A Practical Workflow for August and Beyond

Start with a one-pager: map which obligations apply to your models now, your systemic-risk position, and where the evidence lives. Use the Commission’s timeline in the GPAI provider guidelines to anchor dates.

Stage training-data summaries by model and version: use the official template, link each summary to license proof and opt-out handling, and keep proprietary dataset registers adjacent.

Pre-answer risk questions: publish capability and safety evaluations, red-team insights, and mitigations. If you are in systemic-risk territory, include the AI Office notification and your safety and security program; the expectations and timing are captured in the Commission’s GPAI Q&A.

Lock rails before inviting bidders: enforce least-privilege permissions, enable watermarking, and share the most sensitive files with revoke-after-download turned on via FileProtect.

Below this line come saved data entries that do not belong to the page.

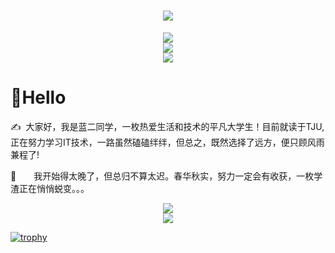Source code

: <h1 align="center"> <a href="https://sunguoqi.com/"> <img src="https://readme-typing-svg.herokuapp.com/?lines=console.log(%22Hello%2C%20World!%22);We're making the world a better place. Through constructing elegant hierarchies for maximum code reuse and extensibility.&center=true&size=27"> </a> </h1>

<div align="center"><img src="https://cdn.jsdelivr.net/gh/sun0225SUN/sun0225SUN/profile-snake-contrib/github-contribution-grid-snake-dark.svg" /></div>

<div align="center"> <img src="https://visitor-badge.glitch.me/badge?page_id=kelaner" /> </div>

<div align="center"> <img src="https://activity-graph.herokuapp.com/graph?username=kelaner&theme=xcode" /> </div>

# 👋Hello
<p>✍️&nbsp;&nbsp;大家好，我是蓝二同学，一枚热爱生活和技术的平凡大学生！目前就读于TJU,正在努力学习IT技术，一路虽然磕磕绊绊，但总之，既然选择了远方，便只顾风雨兼程了!

<p>🌱&emsp;&emsp;我开始得太晚了，但总归不算太迟。春华秋实，努力一定会有收获，一枚学渣正在悄悄蜕变。。。</p>

<div align="center"><img src="https://cdn.jsdelivr.net/gh/sun0225SUN/sun0225SUN/assets/images/icon.png" /></div>

<div align="center"> <img src="https://metrics.lecoq.io/kelaner?template=classic&base=header%2C%20activity%2C%20community%2C%20repositories%2C%20metadata&base.indepth=false&base.hireable=false&base.skip=false&config.timezone=Asia%2FShanghai"> </div>

[![trophy](https://github-profile-trophy.vercel.app/?username=kelaner)](https://github.com/ryo-ma/github-profile-trophy)
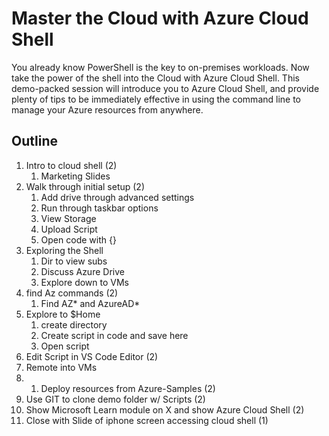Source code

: # Master the Cloud with Azure Cloud Shell

You already know PowerShell is the key to on-premises workloads. Now take the power of the shell into the Cloud with Azure Cloud Shell. This demo-packed session will introduce you to Azure Cloud Shell, and provide plenty of tips to be immediately effective in using the command line to manage your Azure resources from anywhere.

## Outline

1. Intro to cloud shell (2)
   1. Marketing Slides
2. Walk through initial setup (2)
   1. Add drive through advanced settings
   2. Run through taskbar options
   3. View Storage
   4. Upload Script
   5. Open code with {}
3. Exploring the Shell
   1. Dir to view subs
   2. Discuss Azure Drive
   3. Explore down to VMs
4. find Az commands (2)
   1. Find AZ* and AzureAD*
5. Explore to $Home
   1. create directory
   2. Create script in code and save here
   3. Open script
6. Edit Script in VS Code Editor (2)
7. Remote into VMs
8. 1. Deploy resources from Azure-Samples (2)
9. Use GIT to clone demo folder w/ Scripts (2)
10. Show Microsoft Learn module on X and show Azure Cloud Shell (2)
11. Close with Slide of iphone screen accessing cloud shell (1)
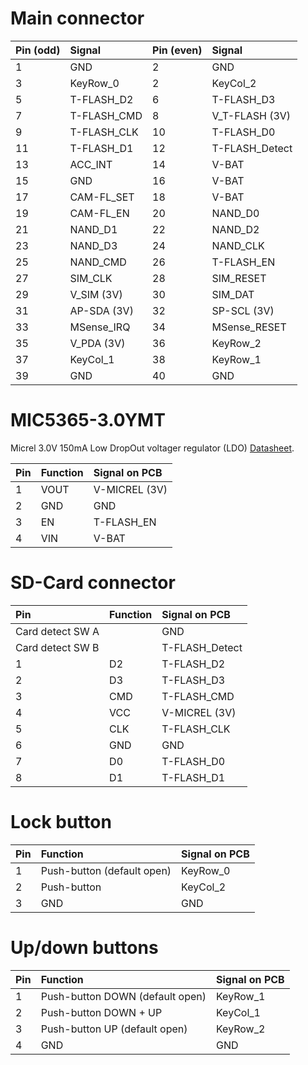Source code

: # Main connector #

| **Pin (odd)** | **Signal**       | **Pin (even)** | **Signal**     |
|:--------------|:-----------------|:---------------|:---------------|
| 1             | GND              | 2              | GND            |
| 3             | KeyRow\_0        | 2              | KeyCol\_2      |
| 5             | T-FLASH\_D2      | 6              | T-FLASH\_D3    |
| 7             | T-FLASH\_CMD     | 8              | V\_T-FLASH (3V)     |
| 9             | T-FLASH\_CLK     | 10             | T-FLASH\_D0    |
| 11            | T-FLASH\_D1      | 12             | T-FLASH\_Detect |
| 13            | ACC\_INT         | 14             | V-BAT          |
| 15            | GND              | 16             | V-BAT          |
| 17            | CAM-FL\_SET      | 18             | V-BAT          |
| 19            | CAM-FL\_EN       | 20             | NAND\_D0       |
| 21            | NAND\_D1         | 22             | NAND\_D2       |
| 23            | NAND\_D3         | 24             | NAND\_CLK      |
| 25            | NAND\_CMD        | 26             | T-FLASH\_EN    |
| 27            | SIM\_CLK         | 28             | SIM\_RESET     |
| 29            | V\_SIM (3V)      | 30             | SIM\_DAT       |
| 31            | AP-SDA (3V)      | 32             | SP-SCL (3V)    |
| 33            | MSense\_IRQ      | 34             | MSense\_RESET  |
| 35            | V\_PDA (3V)      | 36             | KeyRow\_2      |
| 37            | KeyCol\_1        | 38             | KeyRow\_1      |
| 39            | GND              | 40             | GND            |

# MIC5365-3.0YMT #
Micrel 3.0V 150mA Low DropOut voltager regulator (LDO) [Datasheet](http://www.micrel.com/_PDF/mic5365.pdf).

| **Pin** | **Function** | **Signal on PCB** |
|:--------|:-------------|:------------------|
| 1       | VOUT         | V-MICREL (3V)     |
| 2       | GND          | GND               |
| 3       | EN           | T-FLASH\_EN       |
| 4       | VIN          | V-BAT             |

# SD-Card connector #

| **Pin** | **Function** | **Signal on PCB** |
|:--------|:-------------|:------------------|
| Card detect SW A |              | GND               |
| Card detect SW B |              | T-FLASH\_Detect   |
| 1       | D2           | T-FLASH\_D2       |
| 2       | D3           | T-FLASH\_D3       |
| 3       | CMD          | T-FLASH\_CMD      |
| 4       | VCC          | V-MICREL (3V)     |
| 5       | CLK          | T-FLASH\_CLK      |
| 6       | GND          | GND               |
| 7       | D0           | T-FLASH\_D0       |
| 8       | D1           | T-FLASH\_D1       |

# Lock button #

| **Pin** | **Function** | **Signal on PCB** |
|:--------|:-------------|:------------------|
| 1       | Push-button (default open) | KeyRow\_0         |
| 2       | Push-button         | KeyCol\_2         |
| 3       | GND          | GND               |

# Up/down buttons #

| **Pin** | **Function** | **Signal on PCB** |
|:--------|:-------------|:------------------|
| 1       | Push-button DOWN (default open) | KeyRow\_1         |
| 2       | Push-button DOWN + UP          | KeyCol\_1         |
| 3       | Push-button UP (default open)   | KeyRow\_2         |
| 4       | GND          | GND               |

Keep activity exports handy through Activity Tracker.

Common Pitfalls to Avoid

Policy without proof: every statement needs an artifact. Screenshots help explain; logs and reports satisfy diligence.

Hand-wavy training data: the Commission gave everyone a standard template. Use it; keep license details adjacent.

Ignoring systemic risk: if compute and capability suggest you might cross the line, document why you do or do not and act accordingly. The threshold and notification expectations are set out in the GPAI Q&A and widely discussed in practitioner notes like WSGR’s explainer.

Loose access around model assets: if you cannot export who opened a model card or training summary, expect a longer, pricier review.

Turn August Into an Advantage

The AI Act moved from talk to timelines; buyers now expect evidence that maps cleanly to obligations. 

Targets that show how they meet the GPAI duties, explain their systemic-risk position with references to the 10^25 FLOPs presumption, and export access logs on request will clear diligence faster and protect valuation. 

Set up a room that proves who saw what and when, watermarks sensitive files, and lets you kill downstream access if something escapes.